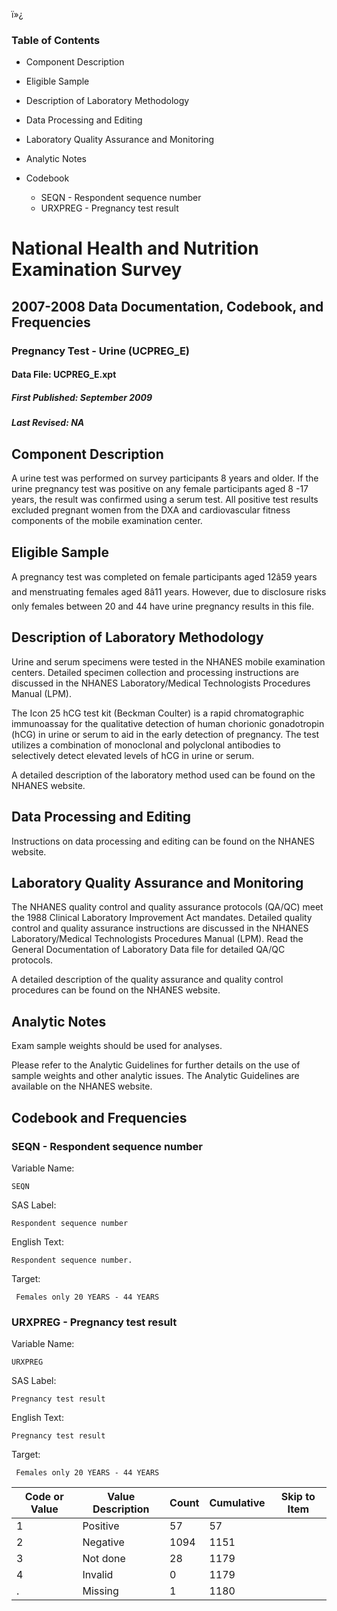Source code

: ï»¿

### Table of Contents

  * Component Description
  * Eligible Sample
  * Description of Laboratory Methodology
  * Data Processing and Editing
  * Laboratory Quality Assurance and Monitoring
  * Analytic Notes
  * Codebook

    * SEQN - Respondent sequence number
    * URXPREG - Pregnancy test result

# National Health and Nutrition Examination Survey

## 2007-2008 Data Documentation, Codebook, and Frequencies

### Pregnancy Test - Urine (UCPREG_E)

####  Data File: UCPREG_E.xpt

#####  First Published: September 2009

#####  Last Revised: NA

## Component Description

A urine test was performed on survey participants 8 years and older. If the
urine pregnancy test was positive on any female participants aged 8 -17 years,
the result was confirmed using a serum test. All positive test results
excluded pregnant women from the DXA and cardiovascular fitness components of
the mobile examination center.

## Eligible Sample

A pregnancy test was completed on female participants aged 12â59 years and
menstruating females aged 8â11 years. However, due to disclosure risks only
females between 20 and 44 have urine pregnancy results in this file.

## Description of Laboratory Methodology

Urine and serum specimens were tested in the NHANES mobile examination
centers. Detailed specimen collection and processing instructions are
discussed in the NHANES Laboratory/Medical Technologists Procedures Manual
(LPM).

The Icon 25 hCG test kit (Beckman Coulter) is a rapid chromatographic
immunoassay for the qualitative detection of human chorionic gonadotropin
(hCG) in urine or serum to aid in the early detection of pregnancy. The test
utilizes a combination of monoclonal and polyclonal antibodies to selectively
detect elevated levels of hCG in urine or serum.

A detailed description of the laboratory method used can be found on the
NHANES website.

## Data Processing and Editing

Instructions on data processing and editing can be found on the NHANES
website.

## Laboratory Quality Assurance and Monitoring

The NHANES quality control and quality assurance protocols (QA/QC) meet the
1988 Clinical Laboratory Improvement Act mandates. Detailed quality control
and quality assurance instructions are discussed in the NHANES
Laboratory/Medical Technologists Procedures Manual (LPM). Read the General
Documentation of Laboratory Data file for detailed QA/QC protocols.

A detailed description of the quality assurance and quality control procedures
can be found on the NHANES website.

## Analytic Notes

Exam sample weights should be used for analyses.

Please refer to the Analytic Guidelines for further details on the use of
sample weights and other analytic issues. The Analytic Guidelines are
available on the NHANES website.

## Codebook and Frequencies

### SEQN - Respondent sequence number

Variable Name:

    SEQN
SAS Label:

    Respondent sequence number
English Text:

    Respondent sequence number.
Target:

     Females only 20 YEARS - 44 YEARS

### URXPREG - Pregnancy test result

Variable Name:

    URXPREG
SAS Label:

    Pregnancy test result
English Text:

    Pregnancy test result
Target:

     Females only 20 YEARS - 44 YEARS
Code or Value | Value Description | Count | Cumulative | Skip to Item  
---|---|---|---|---  
1 | Positive | 57 | 57 |   
2 | Negative | 1094 | 1151 |   
3 | Not done | 28 | 1179 |   
4 | Invalid | 0 | 1179 |   
. | Missing | 1 | 1180 | 


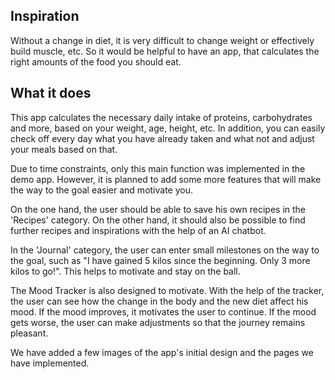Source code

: ## Inspiration
Without a change in diet, it is very difficult to change weight or effectively build muscle, etc. So it would be helpful to have an app, that calculates the right amounts of the food you should eat.

## What it does
This app calculates the necessary daily intake of proteins, carbohydrates and more, based on your weight, age, height, etc. In addition, you can easily check off every day what you have already taken and what not and adjust your meals based on that. 

Due to time constraints, only this main function was implemented in the demo app. However, it is planned to add some more features that will make the way to the goal easier and motivate you.

On the one hand, the user should be able to save his own recipes in the 'Recipes' category. On the other hand, it should also be possible to find further recipes and inspirations with the help of an AI chatbot.

In the 'Journal' category, the user can enter small milestones on the way to the goal, such as "I have gained 5 kilos since the beginning. Only 3 more kilos to go!". This helps to motivate and stay on the ball.

The Mood Tracker is also designed to motivate. With the help of the tracker, the user can see how the change in the body and the new diet affect his mood. If the mood improves, it motivates the user to continue. If the mood gets worse, the user can make adjustments so that the journey remains pleasant.

We have added a few images of the app's initial design and the pages we have implemented.
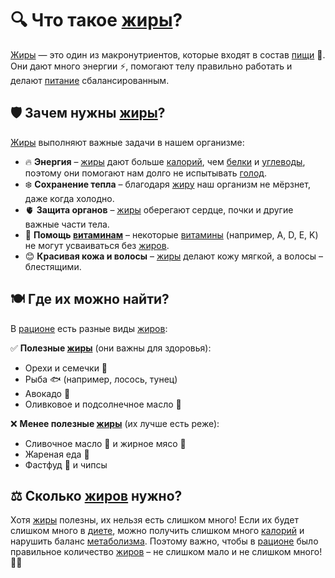 # 🔍 Что такое [жиры](/home/takoo/2025_kidbook/WORK/health/nutrition/fats.md)?  

[Жиры](/home/takoo/2025_kidbook/WORK/health/nutrition/fats.md) — это один из макронутриентов, которые входят в состав [пищи](/home/takoo/2025_kidbook/WORK/health/nutrition/food.md) 🍏. Они дают много энергии ⚡, помогают телу правильно работать и делают [питание](/home/takoo/2025_kidbook/WORK/health/nutrition/nutrition.md) сбалансированным.  

## 🛡 Зачем нужны [жиры](/home/takoo/2025_kidbook/WORK/health/nutrition/fats.md)?  
[Жиры](/home/takoo/2025_kidbook/WORK/health/nutrition/fats.md) выполняют важные задачи в нашем организме:  
- 🔥 **Энергия** – [жиры](/home/takoo/2025_kidbook/WORK/health/nutrition/fats.md) дают больше [калорий](/home/takoo/2025_kidbook/WORK/health/nutrition/calories.md), чем [белки](/home/takoo/2025_kidbook/WORK/health/nutrition/protein.md) и [углеводы](/home/takoo/2025_kidbook/WORK/health/nutrition/carbohydrates.md), поэтому они помогают нам долго не испытывать [голод](/home/takoo/2025_kidbook/WORK/health/nutrition/hunger.md).  
- ❄️ **Сохранение тепла** – благодаря [жиру](/home/takoo/2025_kidbook/WORK/health/nutrition/fats.md) наш организм не мёрзнет, даже когда холодно.  
- 🫀 **Защита органов** – [жиры](/home/takoo/2025_kidbook/WORK/health/nutrition/fats.md) оберегают сердце, почки и другие важные части тела.  
- 🌈 **Помощь [витаминам](/home/takoo/2025_kidbook/WORK/health/nutrition/vitamins.md)** – некоторые [витамины](/home/takoo/2025_kidbook/WORK/health/nutrition/vitamins.md) (например, A, D, E, K) не могут усваиваться без [жиров](/home/takoo/2025_kidbook/WORK/health/nutrition/fats.md).  
- 😊 **Красивая кожа и волосы** – [жиры](/home/takoo/2025_kidbook/WORK/health/nutrition/fats.md) делают кожу мягкой, а волосы – блестящими.  

## 🍽 Где их можно найти?  
В [рационе](/home/takoo/2025_kidbook/WORK/health/nutrition/ration.md) есть разные виды [жиров](/home/takoo/2025_kidbook/WORK/health/nutrition/fats.md):  

✅ **Полезные [жиры](/home/takoo/2025_kidbook/WORK/health/nutrition/fats.md)** (они важны для здоровья):  
- Орехи и семечки 🥜  
- Рыба 🐟 (например, лосось, тунец)  
- Авокадо 🥑  
- Оливковое и подсолнечное масло 🌻  

❌ **Менее полезные [жиры](/home/takoo/2025_kidbook/WORK/health/nutrition/fats.md)** (их лучше есть реже):  
- Сливочное масло 🧈 и жирное мясо 🍖  
- Жареная еда 🍟  
- Фастфуд 🍔 и чипсы  

## ⚖️ Сколько [жиров](/home/takoo/2025_kidbook/WORK/health/nutrition/fats.md) нужно?  
Хотя [жиры](/home/takoo/2025_kidbook/WORK/health/nutrition/fats.md) полезны, их нельзя есть слишком много! Если их будет слишком много в [диете](/home/takoo/2025_kidbook/WORK/health/nutrition/diet.md), можно получить слишком много [калорий](/home/takoo/2025_kidbook/WORK/health/nutrition/calories.md) и нарушить баланс [метаболизма](/home/takoo/2025_kidbook/WORK/health/nutrition/metabolism.md). Поэтому важно, чтобы в [рационе](/home/takoo/2025_kidbook/WORK/health/nutrition/ration.md) было правильное количество [жиров](/home/takoo/2025_kidbook/WORK/health/nutrition/fats.md) – не слишком мало и не слишком много! 🥗✅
+-------+
Output nothing but the lines from the one containing "(их лучше есть" through the last line of the data, exactly as they stand.

> [Answer for the task]:
❌ **Менее полезные [жиры](/home/takoo/2025_kidbook/WORK/health/nutrition/fats.md)** (их лучше есть реже):  
- Сливочное масло 🧈 и жирное мясо 🍖  
- Жареная еда 🍟  
- Фастфуд 🍔 и чипсы  

## ⚖️ Сколько [жиров](/home/takoo/2025_kidbook/WORK/health/nutrition/fats.md) нужно?  
Хотя [жиры](/home/takoo/2025_kidbook/WORK/health/nutrition/fats.md) полезны, их нельзя есть слишком много! Если их будет слишком много в [диете](/home/takoo/2025_kidbook/WORK/health/nutrition/diet.md), можно получить слишком много [калорий](/home/takoo/2025_kidbook/WORK/health/nutrition/calories.md) и нарушить баланс [метаболизма](/home/takoo/2025_kidbook/WORK/health/nutrition/metabolism.md). Поэтому важно, чтобы в [рационе](/home/takoo/2025_kidbook/WORK/health/nutrition/ration.md) было правильное количество [жиров](/home/takoo/2025_kidbook/WORK/health/nutrition/fats.md) – не слишком мало и не слишком много! 🥗✅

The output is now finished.